What needs to be done:
Stop after the line containing "242 & 2019-06-02"; retype every line of the data before it exactly, starting from the first.

Data supplied:
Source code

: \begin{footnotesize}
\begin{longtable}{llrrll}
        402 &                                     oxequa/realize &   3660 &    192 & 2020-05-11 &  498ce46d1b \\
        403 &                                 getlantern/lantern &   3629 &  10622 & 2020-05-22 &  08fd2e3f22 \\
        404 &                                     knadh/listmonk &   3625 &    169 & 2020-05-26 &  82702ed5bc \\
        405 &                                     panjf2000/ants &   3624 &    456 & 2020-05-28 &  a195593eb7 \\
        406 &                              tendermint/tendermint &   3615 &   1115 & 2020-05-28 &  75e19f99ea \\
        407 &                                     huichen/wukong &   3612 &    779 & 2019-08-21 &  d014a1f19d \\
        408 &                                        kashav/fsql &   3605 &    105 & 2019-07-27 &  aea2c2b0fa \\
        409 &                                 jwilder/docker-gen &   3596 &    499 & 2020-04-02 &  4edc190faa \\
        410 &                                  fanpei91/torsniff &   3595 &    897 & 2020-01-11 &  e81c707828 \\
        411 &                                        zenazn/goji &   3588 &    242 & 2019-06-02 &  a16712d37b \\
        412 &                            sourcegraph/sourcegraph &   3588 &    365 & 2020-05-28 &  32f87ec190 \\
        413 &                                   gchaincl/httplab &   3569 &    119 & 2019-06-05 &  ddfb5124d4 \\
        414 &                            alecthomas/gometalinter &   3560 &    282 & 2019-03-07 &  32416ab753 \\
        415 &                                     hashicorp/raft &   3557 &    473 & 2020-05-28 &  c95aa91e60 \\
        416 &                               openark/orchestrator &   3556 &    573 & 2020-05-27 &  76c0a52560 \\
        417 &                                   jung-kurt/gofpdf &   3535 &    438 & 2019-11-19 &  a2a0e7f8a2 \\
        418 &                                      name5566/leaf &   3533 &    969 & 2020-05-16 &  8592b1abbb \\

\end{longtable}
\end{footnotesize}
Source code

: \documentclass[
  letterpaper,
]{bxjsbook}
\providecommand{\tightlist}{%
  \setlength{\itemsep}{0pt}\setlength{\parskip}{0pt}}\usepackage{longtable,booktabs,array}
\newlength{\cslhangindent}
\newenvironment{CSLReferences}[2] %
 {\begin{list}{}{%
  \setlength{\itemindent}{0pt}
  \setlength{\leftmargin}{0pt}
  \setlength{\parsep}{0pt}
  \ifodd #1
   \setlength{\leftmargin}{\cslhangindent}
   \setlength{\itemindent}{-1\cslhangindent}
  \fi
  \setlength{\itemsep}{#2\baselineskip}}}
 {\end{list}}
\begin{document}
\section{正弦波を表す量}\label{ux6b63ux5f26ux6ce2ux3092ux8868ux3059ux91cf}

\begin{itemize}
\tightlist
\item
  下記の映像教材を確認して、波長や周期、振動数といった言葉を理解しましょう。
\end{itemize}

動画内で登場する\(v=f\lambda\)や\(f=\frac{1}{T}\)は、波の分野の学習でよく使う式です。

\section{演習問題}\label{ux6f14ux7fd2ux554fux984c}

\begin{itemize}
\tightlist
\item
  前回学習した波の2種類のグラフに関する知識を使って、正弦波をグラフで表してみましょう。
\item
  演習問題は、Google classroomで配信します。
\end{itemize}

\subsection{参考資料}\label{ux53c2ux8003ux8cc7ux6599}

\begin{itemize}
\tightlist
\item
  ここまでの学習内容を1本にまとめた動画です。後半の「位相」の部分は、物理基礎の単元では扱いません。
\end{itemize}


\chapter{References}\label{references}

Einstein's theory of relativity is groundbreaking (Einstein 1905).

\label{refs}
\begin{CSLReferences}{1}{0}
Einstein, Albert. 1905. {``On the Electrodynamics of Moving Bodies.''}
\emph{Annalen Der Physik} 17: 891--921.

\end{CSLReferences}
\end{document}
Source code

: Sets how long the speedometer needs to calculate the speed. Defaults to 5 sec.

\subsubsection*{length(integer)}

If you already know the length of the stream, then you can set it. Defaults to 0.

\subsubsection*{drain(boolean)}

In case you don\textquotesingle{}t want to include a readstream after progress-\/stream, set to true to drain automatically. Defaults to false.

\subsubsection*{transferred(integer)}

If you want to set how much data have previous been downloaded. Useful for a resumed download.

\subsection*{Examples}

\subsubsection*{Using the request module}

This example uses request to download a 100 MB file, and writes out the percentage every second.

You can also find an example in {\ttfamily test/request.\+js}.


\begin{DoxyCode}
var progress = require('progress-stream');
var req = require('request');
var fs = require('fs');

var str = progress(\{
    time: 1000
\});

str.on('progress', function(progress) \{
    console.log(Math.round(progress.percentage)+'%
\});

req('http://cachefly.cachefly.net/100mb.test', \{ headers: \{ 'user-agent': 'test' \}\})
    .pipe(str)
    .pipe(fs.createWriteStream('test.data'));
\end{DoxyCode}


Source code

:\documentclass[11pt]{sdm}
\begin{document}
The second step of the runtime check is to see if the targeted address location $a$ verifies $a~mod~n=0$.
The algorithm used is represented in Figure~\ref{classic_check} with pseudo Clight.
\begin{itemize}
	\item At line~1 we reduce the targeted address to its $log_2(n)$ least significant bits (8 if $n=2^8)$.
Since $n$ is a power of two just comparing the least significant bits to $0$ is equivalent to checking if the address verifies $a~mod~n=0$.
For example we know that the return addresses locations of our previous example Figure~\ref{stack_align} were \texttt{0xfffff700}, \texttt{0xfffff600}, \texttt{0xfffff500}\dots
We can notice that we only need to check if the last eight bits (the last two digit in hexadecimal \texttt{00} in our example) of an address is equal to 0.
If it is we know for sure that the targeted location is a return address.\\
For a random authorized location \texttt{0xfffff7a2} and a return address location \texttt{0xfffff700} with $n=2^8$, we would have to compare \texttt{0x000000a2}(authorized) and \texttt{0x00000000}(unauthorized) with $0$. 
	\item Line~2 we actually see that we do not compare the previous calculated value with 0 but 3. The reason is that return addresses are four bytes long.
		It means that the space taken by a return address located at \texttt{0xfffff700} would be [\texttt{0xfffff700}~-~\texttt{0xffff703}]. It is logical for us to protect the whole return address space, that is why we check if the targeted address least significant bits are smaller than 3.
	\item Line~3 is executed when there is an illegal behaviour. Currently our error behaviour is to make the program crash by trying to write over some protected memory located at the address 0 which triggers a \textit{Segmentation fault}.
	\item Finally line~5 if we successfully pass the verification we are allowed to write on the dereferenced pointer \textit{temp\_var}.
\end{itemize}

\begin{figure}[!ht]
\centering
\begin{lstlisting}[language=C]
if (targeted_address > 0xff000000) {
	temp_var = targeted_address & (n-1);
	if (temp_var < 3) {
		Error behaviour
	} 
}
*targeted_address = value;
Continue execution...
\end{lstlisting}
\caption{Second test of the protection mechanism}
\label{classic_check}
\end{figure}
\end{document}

Task response:
Source code

: \begin{footnotesize}
\begin{longtable}{llrrll}
        402 &                                     oxequa/realize &   3660 &    192 & 2020-05-11 &  498ce46d1b \\
        403 &                                 getlantern/lantern &   3629 &  10622 & 2020-05-22 &  08fd2e3f22 \\
        404 &                                     knadh/listmonk &   3625 &    169 & 2020-05-26 &  82702ed5bc \\
        405 &                                     panjf2000/ants &   3624 &    456 & 2020-05-28 &  a195593eb7 \\
        406 &                              tendermint/tendermint &   3615 &   1115 & 2020-05-28 &  75e19f99ea \\
        407 &                                     huichen/wukong &   3612 &    779 & 2019-08-21 &  d014a1f19d \\
        408 &                                        kashav/fsql &   3605 &    105 & 2019-07-27 &  aea2c2b0fa \\
        409 &                                 jwilder/docker-gen &   3596 &    499 & 2020-04-02 &  4edc190faa \\
        410 &                                  fanpei91/torsniff &   3595 &    897 & 2020-01-11 &  e81c707828 \\
        411 &                                        zenazn/goji &   3588 &    242 & 2019-06-02 &  a16712d37b \\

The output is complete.